5.0 from 21 votes
Ratatouille Recipe
A celebration of fresh summer vegetables, ratatouille stands as a testament to the magic that happens when you combine simple but quality ingredients together. It represents the best of French Provencal cooking.
Prep Time
15 mins
Cook Time
15 mins
Total Time
1 hr
Servings: 4
Calories: 262 kcal
Course:
Side Dish , Main Course , Appetizer
Cuisine:
French
Ingredients
- 1 medium to large eggplant , cut into 1/2 inch pieces
- 5 tablespoons extra virgin olive oil , divided
- 1 teaspoon kosher salt
- 2 yellow, orange or red bell peppers (or combination) , cut into 1/2 inch pieces
- 1 medium zucchini/courgette , cut into 1/2 inch pieces
- 1 medium yellow squash , cut into 1/2 inch pieces (can use an additional zucchini instead)
- 4 cloves garlic , minced
- 1 medium yellow onion , chopped
- 2 pounds roma tomatoes , blanched, skins removed, and crushed by hand to make a chunky sauce
- OR 28 ounce can quality plum tomatoes , crushed to make a chunky sauce
- 2 teaspoons tomato paste
- 1/4 cup chopped fresh basil , or any combination of basil, oregano, rosemary and thyme
- 1/2 teaspoon kosher salt , plus more to taste
- 1/2 teaspoon freshly ground black pepper
- 1/4 teaspoon sugar
- 1/4 teaspoon red pepper flakes
Instructions
- Preheat the oven to 450 F / 230 C. Place the diced eggplant in a large bowl. Add the olive oil and salt and toss to coat the pieces. Spread the eggplant out in a single layer on a large parchment-lined baking sheet. Bake for 20-25 minutes, flipping after about 15 minutes, or until the eggplant is tender and nicely browned. Set aside.
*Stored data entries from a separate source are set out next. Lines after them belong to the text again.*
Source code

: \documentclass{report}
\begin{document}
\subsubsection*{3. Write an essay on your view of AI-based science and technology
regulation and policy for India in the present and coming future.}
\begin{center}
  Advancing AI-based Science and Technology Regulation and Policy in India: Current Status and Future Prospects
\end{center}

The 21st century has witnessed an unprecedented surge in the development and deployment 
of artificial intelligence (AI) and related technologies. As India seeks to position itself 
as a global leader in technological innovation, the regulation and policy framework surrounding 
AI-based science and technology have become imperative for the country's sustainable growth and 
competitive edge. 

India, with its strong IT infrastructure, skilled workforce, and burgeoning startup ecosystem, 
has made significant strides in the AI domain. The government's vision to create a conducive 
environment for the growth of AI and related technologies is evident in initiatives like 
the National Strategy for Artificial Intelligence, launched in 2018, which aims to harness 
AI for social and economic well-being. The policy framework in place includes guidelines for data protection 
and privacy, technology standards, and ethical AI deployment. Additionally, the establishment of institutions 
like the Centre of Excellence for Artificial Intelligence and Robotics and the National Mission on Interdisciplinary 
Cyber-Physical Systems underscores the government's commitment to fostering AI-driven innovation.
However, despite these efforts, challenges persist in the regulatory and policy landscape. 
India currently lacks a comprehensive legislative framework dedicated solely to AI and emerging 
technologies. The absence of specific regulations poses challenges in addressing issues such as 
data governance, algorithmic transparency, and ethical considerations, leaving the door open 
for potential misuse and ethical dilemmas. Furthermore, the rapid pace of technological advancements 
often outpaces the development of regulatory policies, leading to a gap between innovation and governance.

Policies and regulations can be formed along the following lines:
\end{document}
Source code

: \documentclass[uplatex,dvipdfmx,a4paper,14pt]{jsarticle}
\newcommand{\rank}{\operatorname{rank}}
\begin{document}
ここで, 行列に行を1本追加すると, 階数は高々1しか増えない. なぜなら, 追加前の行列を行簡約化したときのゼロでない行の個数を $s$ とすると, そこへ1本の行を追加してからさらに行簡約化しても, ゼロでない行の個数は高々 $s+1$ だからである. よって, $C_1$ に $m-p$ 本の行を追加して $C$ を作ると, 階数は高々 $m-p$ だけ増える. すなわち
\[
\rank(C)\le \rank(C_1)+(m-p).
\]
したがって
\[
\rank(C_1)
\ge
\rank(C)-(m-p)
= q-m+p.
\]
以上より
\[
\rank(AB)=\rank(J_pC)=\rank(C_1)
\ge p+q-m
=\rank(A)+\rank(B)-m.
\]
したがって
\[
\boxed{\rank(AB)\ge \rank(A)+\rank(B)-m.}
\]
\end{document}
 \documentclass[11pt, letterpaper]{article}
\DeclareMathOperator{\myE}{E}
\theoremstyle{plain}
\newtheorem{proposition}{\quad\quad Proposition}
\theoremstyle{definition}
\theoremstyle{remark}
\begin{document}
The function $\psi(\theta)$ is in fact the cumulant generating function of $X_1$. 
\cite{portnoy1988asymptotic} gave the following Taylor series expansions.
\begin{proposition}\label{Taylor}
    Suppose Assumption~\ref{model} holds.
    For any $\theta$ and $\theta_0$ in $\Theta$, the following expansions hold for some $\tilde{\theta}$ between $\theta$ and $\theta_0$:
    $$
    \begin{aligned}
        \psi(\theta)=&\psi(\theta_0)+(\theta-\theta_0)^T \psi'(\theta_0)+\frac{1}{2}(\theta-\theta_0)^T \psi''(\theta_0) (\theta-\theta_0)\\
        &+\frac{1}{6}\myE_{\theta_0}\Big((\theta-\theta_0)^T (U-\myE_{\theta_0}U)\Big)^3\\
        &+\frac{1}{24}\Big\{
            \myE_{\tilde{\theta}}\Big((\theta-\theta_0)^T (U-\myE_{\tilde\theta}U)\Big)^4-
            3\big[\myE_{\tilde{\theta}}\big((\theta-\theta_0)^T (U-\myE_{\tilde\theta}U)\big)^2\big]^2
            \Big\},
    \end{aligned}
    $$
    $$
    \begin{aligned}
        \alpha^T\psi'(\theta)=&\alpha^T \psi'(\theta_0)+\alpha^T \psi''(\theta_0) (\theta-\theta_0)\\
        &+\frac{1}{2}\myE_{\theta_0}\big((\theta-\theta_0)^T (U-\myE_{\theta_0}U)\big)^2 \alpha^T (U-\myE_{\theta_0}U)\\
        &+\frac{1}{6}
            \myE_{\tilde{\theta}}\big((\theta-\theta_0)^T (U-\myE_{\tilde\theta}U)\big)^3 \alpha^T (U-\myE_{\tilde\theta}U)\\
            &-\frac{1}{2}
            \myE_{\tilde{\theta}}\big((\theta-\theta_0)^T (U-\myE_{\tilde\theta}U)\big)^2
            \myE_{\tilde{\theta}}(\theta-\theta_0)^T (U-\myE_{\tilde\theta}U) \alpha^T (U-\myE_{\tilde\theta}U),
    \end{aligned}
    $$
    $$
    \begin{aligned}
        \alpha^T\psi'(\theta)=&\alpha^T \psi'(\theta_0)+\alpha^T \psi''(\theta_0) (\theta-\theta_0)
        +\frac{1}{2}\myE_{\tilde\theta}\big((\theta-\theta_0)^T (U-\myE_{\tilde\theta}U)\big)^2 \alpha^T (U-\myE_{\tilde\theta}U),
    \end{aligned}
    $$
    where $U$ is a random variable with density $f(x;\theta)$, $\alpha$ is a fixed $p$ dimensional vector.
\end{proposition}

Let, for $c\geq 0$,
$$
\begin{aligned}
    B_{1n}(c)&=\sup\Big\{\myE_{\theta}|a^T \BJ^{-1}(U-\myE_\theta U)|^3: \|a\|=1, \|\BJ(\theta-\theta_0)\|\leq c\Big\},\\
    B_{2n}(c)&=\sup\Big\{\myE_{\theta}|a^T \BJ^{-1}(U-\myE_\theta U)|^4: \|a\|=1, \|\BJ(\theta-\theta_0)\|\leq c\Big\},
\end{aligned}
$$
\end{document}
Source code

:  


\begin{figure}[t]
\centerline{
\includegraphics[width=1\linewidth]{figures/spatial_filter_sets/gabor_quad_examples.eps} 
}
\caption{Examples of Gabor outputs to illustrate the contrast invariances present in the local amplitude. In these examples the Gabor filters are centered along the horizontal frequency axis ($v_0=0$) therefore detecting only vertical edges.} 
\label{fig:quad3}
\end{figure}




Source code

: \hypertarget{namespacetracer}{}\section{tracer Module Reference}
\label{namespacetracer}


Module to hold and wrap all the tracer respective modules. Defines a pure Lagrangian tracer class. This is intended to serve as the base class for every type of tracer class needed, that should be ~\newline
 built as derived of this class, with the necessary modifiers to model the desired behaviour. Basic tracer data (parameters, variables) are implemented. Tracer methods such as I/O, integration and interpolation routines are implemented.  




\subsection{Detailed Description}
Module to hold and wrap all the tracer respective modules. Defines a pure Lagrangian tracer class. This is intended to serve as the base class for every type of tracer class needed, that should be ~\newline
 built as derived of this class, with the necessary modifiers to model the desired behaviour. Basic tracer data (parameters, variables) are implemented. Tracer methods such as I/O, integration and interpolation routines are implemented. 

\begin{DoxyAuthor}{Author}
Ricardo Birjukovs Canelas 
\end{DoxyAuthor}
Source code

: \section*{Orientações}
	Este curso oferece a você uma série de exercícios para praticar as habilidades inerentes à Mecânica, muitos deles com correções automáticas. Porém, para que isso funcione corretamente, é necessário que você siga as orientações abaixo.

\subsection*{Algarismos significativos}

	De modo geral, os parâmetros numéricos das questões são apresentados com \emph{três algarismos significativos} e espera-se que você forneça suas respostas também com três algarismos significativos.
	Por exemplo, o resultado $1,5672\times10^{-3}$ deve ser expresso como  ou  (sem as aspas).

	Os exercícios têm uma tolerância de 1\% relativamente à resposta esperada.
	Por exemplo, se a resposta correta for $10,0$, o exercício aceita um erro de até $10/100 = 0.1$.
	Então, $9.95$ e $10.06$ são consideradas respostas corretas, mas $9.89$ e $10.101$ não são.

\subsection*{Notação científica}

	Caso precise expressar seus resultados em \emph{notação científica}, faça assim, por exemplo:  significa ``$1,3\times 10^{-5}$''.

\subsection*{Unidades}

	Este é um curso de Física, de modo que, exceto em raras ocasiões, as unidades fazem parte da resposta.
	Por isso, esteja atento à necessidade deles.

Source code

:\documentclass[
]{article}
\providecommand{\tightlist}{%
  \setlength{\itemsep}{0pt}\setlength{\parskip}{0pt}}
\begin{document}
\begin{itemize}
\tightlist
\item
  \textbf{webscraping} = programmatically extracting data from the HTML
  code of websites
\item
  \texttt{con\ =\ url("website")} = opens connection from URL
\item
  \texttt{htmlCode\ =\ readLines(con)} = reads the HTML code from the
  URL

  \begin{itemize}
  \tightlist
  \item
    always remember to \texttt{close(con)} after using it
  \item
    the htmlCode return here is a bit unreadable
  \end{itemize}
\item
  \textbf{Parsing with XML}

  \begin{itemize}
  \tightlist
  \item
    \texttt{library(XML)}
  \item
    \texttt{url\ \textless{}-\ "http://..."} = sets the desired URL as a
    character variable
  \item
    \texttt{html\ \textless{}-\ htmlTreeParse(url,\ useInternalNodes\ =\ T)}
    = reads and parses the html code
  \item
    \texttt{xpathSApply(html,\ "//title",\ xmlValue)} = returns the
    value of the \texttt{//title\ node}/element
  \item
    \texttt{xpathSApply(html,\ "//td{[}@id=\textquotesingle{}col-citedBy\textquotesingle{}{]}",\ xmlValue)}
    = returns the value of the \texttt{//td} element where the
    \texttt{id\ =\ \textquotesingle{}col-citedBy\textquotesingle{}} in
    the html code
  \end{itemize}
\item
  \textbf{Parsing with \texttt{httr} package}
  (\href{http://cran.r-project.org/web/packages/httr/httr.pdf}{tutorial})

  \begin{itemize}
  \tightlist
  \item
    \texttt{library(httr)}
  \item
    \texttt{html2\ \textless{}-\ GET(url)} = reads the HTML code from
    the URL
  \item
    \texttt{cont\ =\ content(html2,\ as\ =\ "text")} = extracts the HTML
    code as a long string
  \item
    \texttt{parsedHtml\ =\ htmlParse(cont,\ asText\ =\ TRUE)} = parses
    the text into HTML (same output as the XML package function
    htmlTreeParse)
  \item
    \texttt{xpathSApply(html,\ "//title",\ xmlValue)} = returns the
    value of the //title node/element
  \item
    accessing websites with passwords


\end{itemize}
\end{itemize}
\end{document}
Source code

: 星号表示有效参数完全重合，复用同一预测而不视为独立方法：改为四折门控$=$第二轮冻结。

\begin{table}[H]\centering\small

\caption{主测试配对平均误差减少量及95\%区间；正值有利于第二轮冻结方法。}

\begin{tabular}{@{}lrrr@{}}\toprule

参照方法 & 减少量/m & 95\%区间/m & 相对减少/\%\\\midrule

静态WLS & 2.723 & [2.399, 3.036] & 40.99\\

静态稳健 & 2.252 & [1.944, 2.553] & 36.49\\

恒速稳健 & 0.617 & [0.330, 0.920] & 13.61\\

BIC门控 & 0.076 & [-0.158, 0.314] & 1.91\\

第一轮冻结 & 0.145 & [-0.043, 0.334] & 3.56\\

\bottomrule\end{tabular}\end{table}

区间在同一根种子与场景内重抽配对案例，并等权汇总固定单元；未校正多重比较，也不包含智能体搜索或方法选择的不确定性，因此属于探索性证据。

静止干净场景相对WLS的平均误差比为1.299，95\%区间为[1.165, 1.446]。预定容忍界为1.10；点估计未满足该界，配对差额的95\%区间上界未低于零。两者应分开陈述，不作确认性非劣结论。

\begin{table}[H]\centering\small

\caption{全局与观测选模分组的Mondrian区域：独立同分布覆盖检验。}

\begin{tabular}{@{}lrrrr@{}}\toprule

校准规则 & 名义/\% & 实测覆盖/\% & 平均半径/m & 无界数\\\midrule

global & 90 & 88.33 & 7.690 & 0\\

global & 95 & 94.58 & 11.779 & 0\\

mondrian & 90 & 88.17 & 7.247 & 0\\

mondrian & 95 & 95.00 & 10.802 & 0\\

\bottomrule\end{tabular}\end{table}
- Heat a tablespoon of olive oil in a large saute pan or Dutch oven and cook the peppers until tender, about 5 minutes. Transfer to a bowl. Heat another tablespoon of olive oil in the pan and cook the zucchini and yellow squash until tender, 3-5 minutes. Transfer to the bowl with the peppers.
- Heat a tablespoon of olive in the pan and cook the garlic for a minute or two until very fragrant. Add the onion and cook for 5-7 minutes until soft and translucent. Add the crushed tomatoes, tomato paste, salt, pepper, sugar, red pepper flakes and herbs. Bring the sauce to a simmer. Add the sautéed peppers, zucchini, squash, and eggplant to the pan and stir to combine. Simmer for 10-15 minutes until the ratatouille is nice and thickened. Add salt and pepper to taste. Serve with some good crusty bread. Serves 4 as a main dish or 6 as an appetizer or side.
Cup of Yum
Nutrition Information
Calories
262kcal
(13%)
Carbohydrates
24g
(8%)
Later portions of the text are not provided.